In business as in sports, bringing the right team together can mean the difference between taking home the championship trophy and finishing in last place. Planning, leadership, coaching, and talent all play critical roles, but the importance of having the optimal group of skilled people aligned to work towards a common goal cannot be overlooked.

“The strength of the team is each individual member. The strength of each member is the team.” – Phil Jackson

An organization redesign effort also depends on having a solid team to tackle the challenging work of identifying business problems, evaluating potential options, and recommending solutions. Early in the process, the Alignment Leader® (supported by the change partner) assembles a cross-functional redesign team drawn from all parts of the organization. The goal is to make sure every important issue that falls within the scope of the redesign is addressed; all stakeholders’ perspectives are considered; and each alternative is carefully considered. Otherwise, considerable time, money, and resources are wasted when the team must revisit its work to address missing or inadequate requirements.

Accomplishing this requires intense sessions geared towards producing optimal results. Once the Alignment Leader shares their vision for what needs to change and how the organization will look in the future, the team will spend many hours in work sessions led by a facilitator.

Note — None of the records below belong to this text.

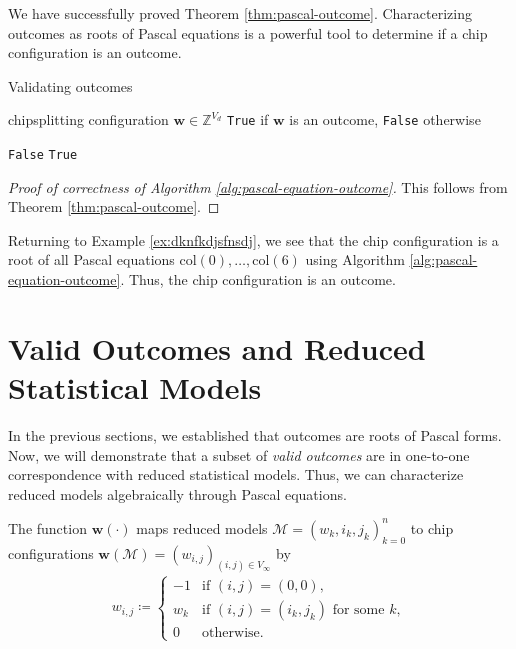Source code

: We have successfully proved Theorem \ref{thm:pascal-outcome}. Characterizing outcomes as roots of Pascal equations is a powerful tool to determine if a chip configuration is an outcome.

\begin{algorithm}[H]
\caption{Validating outcomes}\label{alg:pascal-equation-outcome}
    \begin{algorithmic}[1]
    \Require chipsplitting configuration \( \mathbf w \in \mathbb{Z}^{V_d} \)
    \Ensure \texttt{True} if \( \mathbf w \) is an outcome, \texttt{False} otherwise

        \State \Return \texttt{False}
        \EndIf
    \EndFor
    \State \Return \texttt{True}
    \EndFunction
    \end{algorithmic}  
\end{algorithm}

\begin{proof}[Proof of correctness of Algorithm \ref{alg:pascal-equation-outcome}]
    This follows from Theorem \ref{thm:pascal-outcome}.
\end{proof}

\begin{example}
    Returning to Example \ref{ex:dknfkdjsfnsdj}, we see that the chip configuration is a root of all Pascal equations \( \mathrm{col}(0), \dots, \mathrm{col}(6) \) using Algorithm \ref{alg:pascal-equation-outcome}. Thus, the chip configuration is an outcome.
\end{example}

\section{Valid Outcomes and Reduced Statistical Models}

In the previous sections, we established that outcomes are roots of Pascal forms. Now, we will demonstrate that a subset of \emph{valid outcomes} are in one-to-one correspondence with reduced statistical models. Thus, we can characterize reduced models algebraically through Pascal equations.

The function \( \mathbf w(\cdot) \) maps reduced models \( \mathcal{M} = (w_k, i_k, j_k)^{n}_{k=0} \) to chip configurations \( \mathbf w(\mathcal{M}) = (w_{i,j})_{(i,j) \in V_\infty} \) by 
\begin{align*}
    w_{i,j} \coloneqq \begin{cases}
        -1 & \text{if } (i,j) = (0,0), \\
        w_k & \text{if } (i,j) = (i_k, j_k) \text{ for some } k, \\
        0 & \text{otherwise}.
    \end{cases}
\end{align*}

Each member will need to fully participate by sharing their insights into current issues, determining how to address them, and, ultimately, deciding on the best path forward. These sessions evoke the rugby scrums often cited in the Agile methodology: people putting their heads together and pooling their resources to seek the best possible solution.

In our book, Mastering the Cube, we suggest seeking redesign team members who already exhibit the characteristics of change agents and are influential among their co-workers. As we note in the book, “If others in the organization tend to follow them naturally, they can be powerful agents for change.” Making sure the right organizational leaders are represented on the team helps pave the way for executive buy-in when recommendations are finalized. You can also consider recruiting employees with high potential within the organization who will view the redesign project as an opportunity for professional development.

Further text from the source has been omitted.